» **What is needed**
Pictures stay out. All the rest of the records must be repeated exactly.

□ □ □

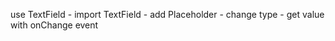 use TextField
    - import TextField
    - add Placeholder
    - change type
    - get value with onChange event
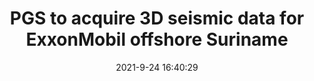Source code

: ---
"title": "PGS to acquire 3D seismic data for ExxonMobil offshore Suriname"
"date": "2021-9-24 16:40:29"
"feed_name": "OFFSHOREMAG"
"feed_website": "https://www.offshore-mag.com/"
"feed_rss": "https://www.offshore-mag.com/__rss/website-scheduled-content.xml?input=%7B%22sectionAlias%22%3A%22home%22%7D"
"link": "https://www.offshore-mag.com/geosciences/article/14210997/pgs-to-acquire-3d-seismic-data-for-exxonmobil-offshore-suriname"
"file": "_posts/2021-1-1-d912cfaef9a0cbcaad8688b0141fe836d4809257.md"
"accident": "0"
"drilling": "0"
"dead": "0"
"injured": "0"
"where": "unknown site"
---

□ □ □

» **Exercise answer**
 use TextField
    - import TextField
    - add Placeholder
    - change type
    - get value with onChange event
Source code

: ---
"title": "PGS to acquire 3D seismic data for ExxonMobil offshore Suriname"
"date": "2021-9-24 16:40:29"
"feed_name": "OFFSHOREMAG"
"feed_website": "https://www.offshore-mag.com/"
"feed_rss": "https://www.offshore-mag.com/__rss/website-scheduled-content.xml?input=%7B%22sectionAlias%22%3A%22home%22%7D"
"link": "https://www.offshore-mag.com/geosciences/article/14210997/pgs-to-acquire-3d-seismic-data-for-exxonmobil-offshore-suriname"
"file": "_posts/2021-1-1-d912cfaef9a0cbcaad8688b0141fe836d4809257.md"
"accident": "0"
"drilling": "0"
"dead": "0"
"injured": "0"
"where": "unknown site"
---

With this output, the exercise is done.